🤖 AI Summary
Large language models (LLMs) struggle to reconcile conflicting reviewer opinions in peer review and are prone to cognitive biases—such as anchoring and conformity—that undermine review reliability and interpretability.
Method: This paper proposes the Cognitive Alignment Framework (CAF), grounded in Kahneman’s dual-process theory, which uniquely integrates System 1’s intuitive reasoning with System 2’s logical reflection for meta-review generation. CAF employs a three-stage, dual-path inference process—review initialization, incremental integration, and cognitive alignment—to enable conflict-aware opinion synthesis and bias mitigation.

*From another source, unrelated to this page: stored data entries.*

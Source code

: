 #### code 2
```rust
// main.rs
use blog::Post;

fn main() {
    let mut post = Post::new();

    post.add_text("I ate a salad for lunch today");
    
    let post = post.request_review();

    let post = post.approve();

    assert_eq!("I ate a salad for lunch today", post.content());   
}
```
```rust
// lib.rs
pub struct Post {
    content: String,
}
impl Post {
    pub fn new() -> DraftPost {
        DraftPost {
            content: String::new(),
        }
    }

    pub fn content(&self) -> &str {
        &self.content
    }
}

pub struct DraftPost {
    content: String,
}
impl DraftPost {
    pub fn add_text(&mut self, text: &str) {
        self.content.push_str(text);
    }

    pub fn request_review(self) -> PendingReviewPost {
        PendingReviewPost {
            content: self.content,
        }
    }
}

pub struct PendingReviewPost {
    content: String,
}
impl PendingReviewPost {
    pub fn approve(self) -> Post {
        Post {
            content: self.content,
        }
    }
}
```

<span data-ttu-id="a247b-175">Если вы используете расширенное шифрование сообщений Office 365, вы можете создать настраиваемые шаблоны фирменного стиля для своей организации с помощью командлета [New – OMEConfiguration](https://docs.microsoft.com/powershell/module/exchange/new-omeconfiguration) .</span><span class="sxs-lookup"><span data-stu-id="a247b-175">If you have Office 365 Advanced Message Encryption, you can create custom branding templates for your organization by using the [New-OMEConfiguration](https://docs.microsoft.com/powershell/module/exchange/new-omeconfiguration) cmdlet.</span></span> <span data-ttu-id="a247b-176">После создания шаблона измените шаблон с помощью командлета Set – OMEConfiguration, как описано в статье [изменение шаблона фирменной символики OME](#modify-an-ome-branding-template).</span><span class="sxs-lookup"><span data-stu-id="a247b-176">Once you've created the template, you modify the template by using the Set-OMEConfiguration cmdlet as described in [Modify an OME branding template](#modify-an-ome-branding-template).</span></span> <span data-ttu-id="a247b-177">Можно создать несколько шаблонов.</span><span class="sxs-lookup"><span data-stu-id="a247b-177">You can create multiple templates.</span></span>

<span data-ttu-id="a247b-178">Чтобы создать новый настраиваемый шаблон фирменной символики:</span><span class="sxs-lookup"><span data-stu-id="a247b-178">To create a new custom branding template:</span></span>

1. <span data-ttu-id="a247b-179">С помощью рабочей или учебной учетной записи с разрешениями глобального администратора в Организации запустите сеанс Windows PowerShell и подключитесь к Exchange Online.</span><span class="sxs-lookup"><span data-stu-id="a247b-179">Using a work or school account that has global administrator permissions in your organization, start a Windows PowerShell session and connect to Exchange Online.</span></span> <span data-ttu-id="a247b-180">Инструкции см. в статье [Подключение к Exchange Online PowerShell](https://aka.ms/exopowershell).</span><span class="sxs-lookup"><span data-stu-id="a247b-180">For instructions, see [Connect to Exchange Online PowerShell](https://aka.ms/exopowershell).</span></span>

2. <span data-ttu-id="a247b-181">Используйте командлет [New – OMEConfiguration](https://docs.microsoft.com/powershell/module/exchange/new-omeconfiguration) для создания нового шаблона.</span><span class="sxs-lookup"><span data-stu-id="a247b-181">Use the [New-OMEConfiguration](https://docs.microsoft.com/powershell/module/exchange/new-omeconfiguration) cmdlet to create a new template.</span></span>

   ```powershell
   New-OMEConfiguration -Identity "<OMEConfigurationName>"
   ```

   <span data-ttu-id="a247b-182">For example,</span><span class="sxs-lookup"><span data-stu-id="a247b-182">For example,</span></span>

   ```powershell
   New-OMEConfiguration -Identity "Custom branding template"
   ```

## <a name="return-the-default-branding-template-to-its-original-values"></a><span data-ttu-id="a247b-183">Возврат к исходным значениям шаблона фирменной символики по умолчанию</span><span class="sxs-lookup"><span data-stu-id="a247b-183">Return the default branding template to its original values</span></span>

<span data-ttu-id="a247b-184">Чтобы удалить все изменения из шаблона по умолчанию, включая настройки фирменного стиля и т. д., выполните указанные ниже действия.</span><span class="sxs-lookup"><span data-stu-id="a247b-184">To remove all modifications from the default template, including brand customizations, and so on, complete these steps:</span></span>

Contribution/Results: Evaluated across multi-dimensional consistency metrics, CAF achieves up to a 19.47% improvement in sentiment consistency and a 12.95% gain in content consistency, significantly outperforming state-of-the-art baselines. This work establishes a novel paradigm for high-fidelity, interpretable, and cognitively grounded automation of academic peer review.
📝 Abstract
The rapid growth of scholarly submissions has overwhelmed traditional peer review systems, driving the need for intelligent automation to preserve scientific rigor. While large language models (LLMs) show promise in automating manuscript critiques, their ability to synthesize high-stakes meta-reviews, which require conflict-aware reasoning and consensus derivation, remains underdeveloped. Existing methods fail to effectively handle conflicting viewpoints within differing opinions, and often introduce additional cognitive biases, such as anchoring effects and conformity bias.To overcome these limitations, we propose the Cognitive Alignment Framework (CAF), a dual-process architecture that transforms LLMs into adaptive scientific arbitrators. By operationalizing Kahneman's dual-process theory, CAF introduces a three-step cognitive pipeline: review initialization, incremental integration, and cognitive alignment.Empirical validation shows that CAF outperforms existing LLM-based methods, with sentiment consistency gains reaching up to 19.47% and content consistency improving by as much as 12.95%.